The German Angus, Deutsch Angus, is a modern German breed of beef cattle. It was bred in the 1950s in West Germany by crossing Aberdeen Angus with various native German cattle breeds: the German Black Pied, the Deutsche Rotbunte and the Fleckvieh.

== History ==

The German Angus was bred in West Germany in the 1950s by cross-breeding imported Aberdeen Angus stock from the United Kingdom with local German breeds; these were the German Black Pied or Deutsches Schwarzbuntes Niederungsrind, the Deutsche Rotbunte or Rotbuntes Niederungsrind, and the Fleckvieh or German Simmental. Since 1960 there has been some intromission of the American Angus.

In 1955 a breed society was established, and in 1956 a herd-book was started.

In 2017 the population was recorded as 9603 cows and 454 bulls.

== Characteristics ==

The German Angus is solid-coloured, black, brown or red, and is always naturally polled (hornless).
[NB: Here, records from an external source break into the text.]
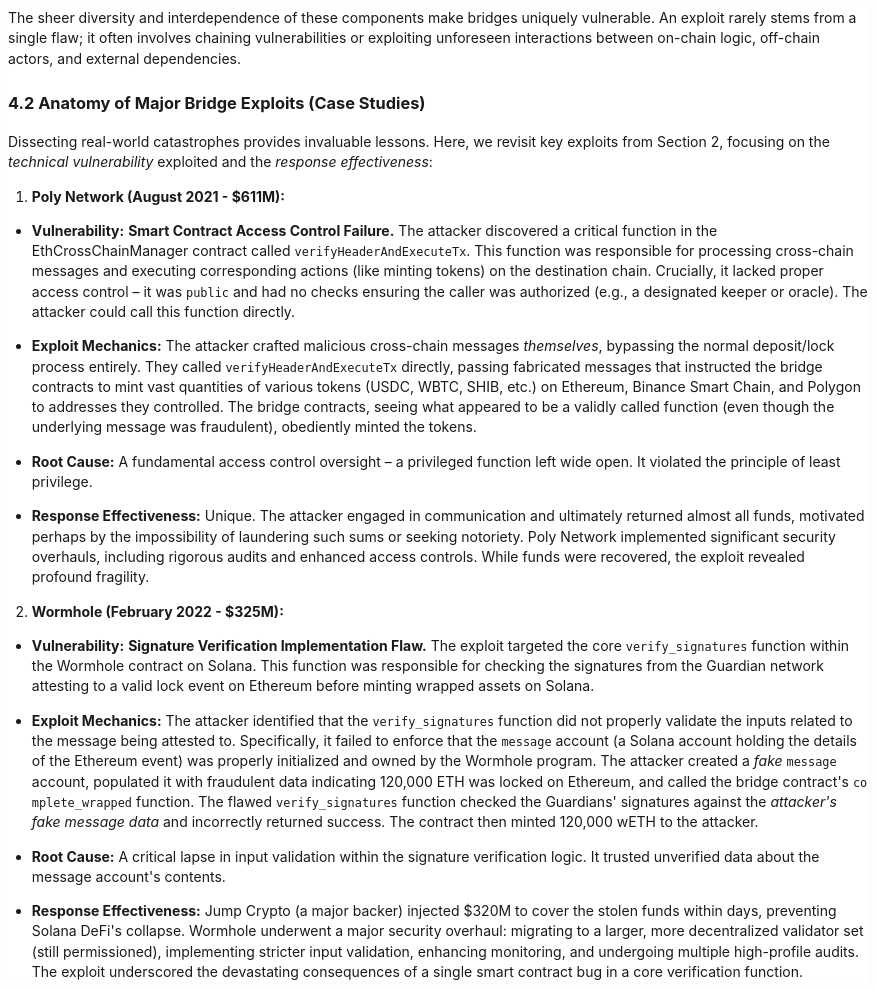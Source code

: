 The sheer diversity and interdependence of these components make bridges uniquely vulnerable. An exploit rarely stems from a single flaw; it often involves chaining vulnerabilities or exploiting unforeseen interactions between on-chain logic, off-chain actors, and external dependencies.

### 4.2 Anatomy of Major Bridge Exploits (Case Studies)

Dissecting real-world catastrophes provides invaluable lessons. Here, we revisit key exploits from Section 2, focusing on the *technical vulnerability* exploited and the *response effectiveness*:

1.  **Poly Network (August 2021 - $611M):**

*   **Vulnerability:** **Smart Contract Access Control Failure.** The attacker discovered a critical function in the EthCrossChainManager contract called `verifyHeaderAndExecuteTx`. This function was responsible for processing cross-chain messages and executing corresponding actions (like minting tokens) on the destination chain. Crucially, it lacked proper access control – it was `public` and had no checks ensuring the caller was authorized (e.g., a designated keeper or oracle). The attacker could call this function directly.

*   **Exploit Mechanics:** The attacker crafted malicious cross-chain messages *themselves*, bypassing the normal deposit/lock process entirely. They called `verifyHeaderAndExecuteTx` directly, passing fabricated messages that instructed the bridge contracts to mint vast quantities of various tokens (USDC, WBTC, SHIB, etc.) on Ethereum, Binance Smart Chain, and Polygon to addresses they controlled. The bridge contracts, seeing what appeared to be a validly called function (even though the underlying message was fraudulent), obediently minted the tokens.

*   **Root Cause:** A fundamental access control oversight – a privileged function left wide open. It violated the principle of least privilege.

*   **Response Effectiveness:** Unique. The attacker engaged in communication and ultimately returned almost all funds, motivated perhaps by the impossibility of laundering such sums or seeking notoriety. Poly Network implemented significant security overhauls, including rigorous audits and enhanced access controls. While funds were recovered, the exploit revealed profound fragility.

2.  **Wormhole (February 2022 - $325M):**

*   **Vulnerability:** **Signature Verification Implementation Flaw.** The exploit targeted the core `verify_signatures` function within the Wormhole contract on Solana. This function was responsible for checking the signatures from the Guardian network attesting to a valid lock event on Ethereum before minting wrapped assets on Solana.

*   **Exploit Mechanics:** The attacker identified that the `verify_signatures` function did not properly validate the inputs related to the message being attested to. Specifically, it failed to enforce that the `message` account (a Solana account holding the details of the Ethereum event) was properly initialized and owned by the Wormhole program. The attacker created a *fake* `message` account, populated it with fraudulent data indicating 120,000 ETH was locked on Ethereum, and called the bridge contract's `complete_wrapped` function. The flawed `verify_signatures` function checked the Guardians' signatures against the *attacker's fake message data* and incorrectly returned success. The contract then minted 120,000 wETH to the attacker.

*   **Root Cause:** A critical lapse in input validation within the signature verification logic. It trusted unverified data about the message account's contents.

*   **Response Effectiveness:** Jump Crypto (a major backer) injected $320M to cover the stolen funds within days, preventing Solana DeFi's collapse. Wormhole underwent a major security overhaul: migrating to a larger, more decentralized validator set (still permissioned), implementing stricter input validation, enhancing monitoring, and undergoing multiple high-profile audits. The exploit underscored the devastating consequences of a single smart contract bug in a core verification function.
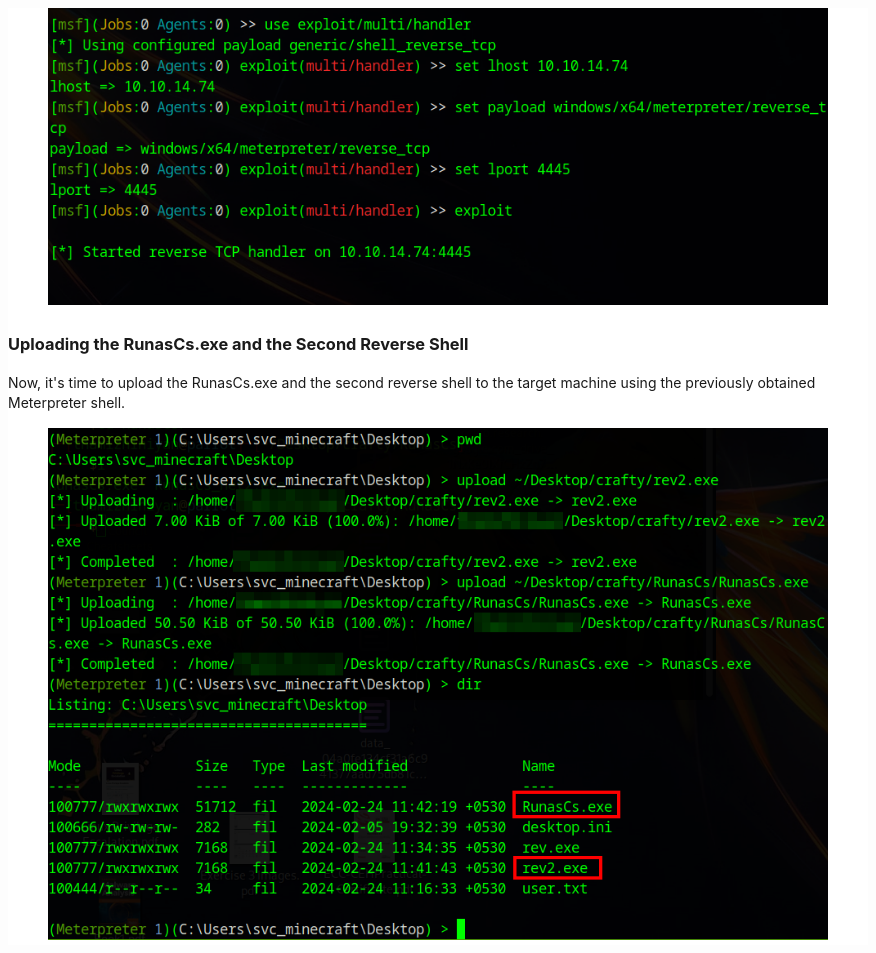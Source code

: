 <figure><img src="../../.gitbook/assets/Untitled 49.png" alt=""><figcaption></figcaption></figure>

### Uploading the RunasCs.exe and the Second Reverse Shell

Now, it's time to upload the RunasCs.exe and the second reverse shell to the target machine using the previously obtained Meterpreter shell.

<figure><img src="../../.gitbook/assets/Untitled 50.png" alt=""><figcaption></figcaption></figure>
Compared to the Fleckvieh it matures earlier, calves much more easily and has a higher calving rate, while the calf mortality rate is much lower. A comparative study of recentlyweaned calves of the two breeds found the German Angus to be more easily handled and more placid. It is larger and leaner than the original Scots Angus.

== Use ==

The German Angus is reared principally for beef. It may also be used in vegetation management.